7. The intelligent identification method for liver, gallbladder, and kidney stones based on ultrasound imaging according to claim 6, characterized in that, Obtaining historical normal boundary values ​​based on ultrasound images from the database includes the following sub-steps: By treating normal organ ultrasound images in the database as real-time detection images, real-time stone detection values ​​are obtained and marked as historical normal boundary values.

8. The intelligent identification method for liver, gallbladder, and kidney stones based on ultrasound imaging according to claim 7, characterized in that, Obtaining the stone boundary threshold based on historical normal boundary values ​​includes the following sub-steps: Obtain the third number of historical normal boundary values; A Cartesian coordinate system is established with historical normal boundary values ​​as the horizontal axis data and the number of historical normal boundary values ​​as the vertical axis data, and this system is marked as the boundary data coordinate system. Obtain all historical normal boundary values ​​and their corresponding quantities as coordinate points on the x and y axes, and mark them as boundary data coordinate points; Plot all boundary data coordinate points in the boundary data coordinate system.

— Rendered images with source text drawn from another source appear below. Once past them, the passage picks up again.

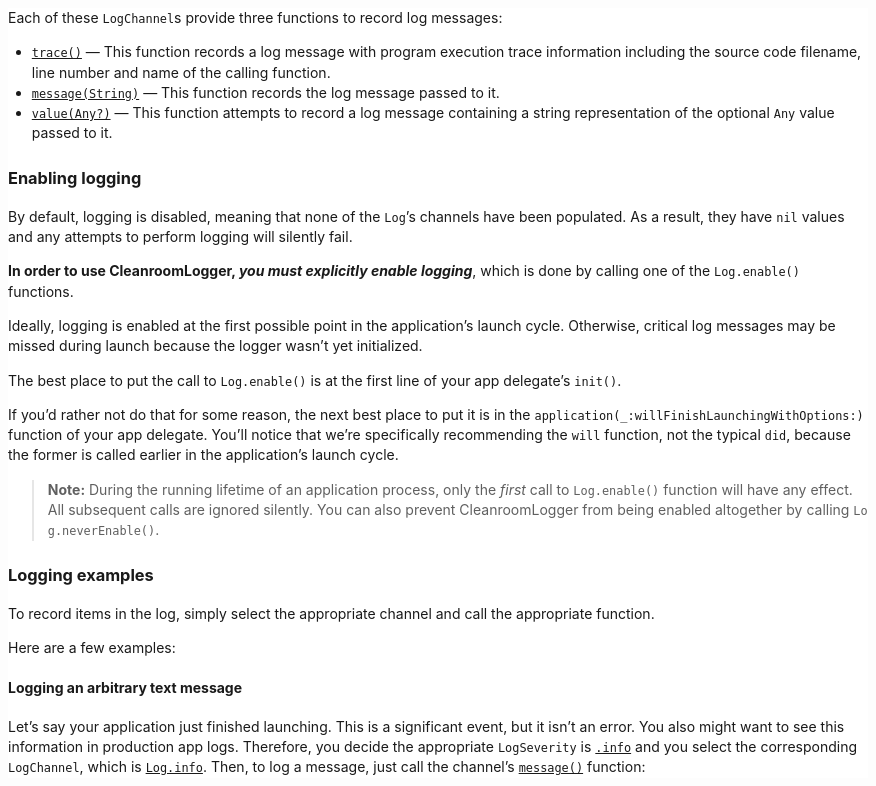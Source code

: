 Each of these `LogChannel`s provide three functions to record log messages:

- [`trace()`](https://rawgit.com/emaloney/CleanroomLogger/master/Documentation/API/Structs/LogChannel.html#/s:FV15CleanroomLogger10LogChannel5traceFTSS8filePathSS8fileLineSi_T_) — This function records a log message with program execution trace information including the source code filename, line number and name of the calling function.
- [`message(String)`](https://rawgit.com/emaloney/CleanroomLogger/master/Documentation/API/Structs/LogChannel.html#/s:FV15CleanroomLogger10LogChannel7messageFTSS8functionSS8filePathSS8fileLineSi_T_) — This function records the log message passed to it.
- [`value(Any?)`](https://rawgit.com/emaloney/CleanroomLogger/master/Documentation/API/Structs/LogChannel.html#/s:FV15CleanroomLogger10LogChannel5valueFTGSqP__8functionSS8filePathSS8fileLineSi_T_) — This function attempts to record a log message containing a string representation of the optional `Any` value passed to it. 

### Enabling logging

By default, logging is disabled, meaning that none of the `Log`’s channels have been populated. As a result, they have `nil` values and any attempts to perform logging will silently fail.

**In order to use CleanroomLogger, _you must explicitly enable logging_**, which is done by calling one of the `Log.enable()` functions.

Ideally, logging is enabled at the first possible point in the application’s launch cycle. Otherwise, critical log messages may be missed during launch because the logger wasn’t yet initialized.

The best place to put the call to `Log.enable()` is at the first line of your app delegate’s `init()`.

If you’d rather not do that for some reason, the next best place to put it is in the `application(_:willFinishLaunchingWithOptions:)` function of your app delegate. You’ll notice that we’re specifically recommending the `will` function, not the typical `did`, because the former is called earlier in the application’s launch cycle.

> **Note:** During the running lifetime of an application process, only the *first* call to `Log.enable()` function will have any effect. All subsequent calls are ignored silently. You can also prevent CleanroomLogger from being enabled altogether by calling `Log.neverEnable()`.

### Logging examples

To record items in the log, simply select the appropriate channel and call the appropriate function.

Here are a few examples:

#### Logging an arbitrary text message

Let’s say your application just finished launching. This is a significant event, but it isn’t an error. You also might want to see this information in production app logs. Therefore, you decide the appropriate `LogSeverity` is [`.info`](https://rawgit.com/emaloney/CleanroomLogger/master/Documentation/API/Enums/LogSeverity.html#/s:FO15CleanroomLogger11LogSeverity4infoFMS0_S0_) and you select the corresponding `LogChannel`, which is [`Log.info`](https://rawgit.com/emaloney/CleanroomLogger/master/Documentation/API/Structs/Log.html#/s:ZvV15CleanroomLogger3Log4infoGSqVS_10LogChannel_). Then, to log a message, just call the channel’s [`message()`](https://rawgit.com/emaloney/CleanroomLogger/master/Documentation/API/Structs/LogChannel.html#/s:FV15CleanroomLogger10LogChannel7messageFTSS8functionSS8filePathSS8fileLineSi_T_) function:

9. The intelligent identification method for liver, gallbladder and kidney stones based on ultrasound imaging according to claim 8, characterized in that, Obtaining the stone boundary threshold based on historical normal boundary values ​​also includes the following sub-steps: Get the maximum value of the ordinate among all boundary data coordinate points and mark it as the boundary data height; Set a length and mark it as the second set length; Create a rectangle on the horizontal axis of the boundary data coordinate points with a height equal to the boundary data height and a width equal to the second set length, and allow it to move left and right. Mark this rectangle as the second judgment rectangle. The total number of historical normal boundary values ​​corresponding to the boundary data coordinate points included within the second judgment rectangle is marked as the second judgment quantity; Mark the range length of historical normal boundary values ​​as the boundary data range; Assuming that the historical normal boundary values ​​are uniformly distributed within the boundary data range, obtain the second judgment quantity at this time and mark it as the second average quantity; Set a second ratio, obtain the product of the second average quantity and the second ratio, and mark it as the second quantity threshold; In the boundary data coordinate system, the second judgment rectangle is shifted to the left from the rightmost historical normal boundary value. When the number of second judgments is greater than or equal to the second quantity threshold, the first judgment rectangle is stopped from moving. The historical normal boundary value corresponding to the largest horizontal coordinate of the second judgment rectangle at this time is obtained and marked as the stone boundary threshold.

10. The intelligent identification method for liver, gallbladder, and kidney stones based on ultrasound imaging according to claim 9, characterized in that, Determining the presence of gallstones based on real-time stone detection values ​​and stone boundary thresholds includes the following sub-steps: If a real-time background area appears within the real-time organ area, a signal indicating the presence of stones is emitted. If no real-time background area appears within the real-time organ region, determine whether the real-time stone detection value is greater than the stone boundary threshold. If so, issue a stone presence signal; otherwise, issue a no-stone presence signal.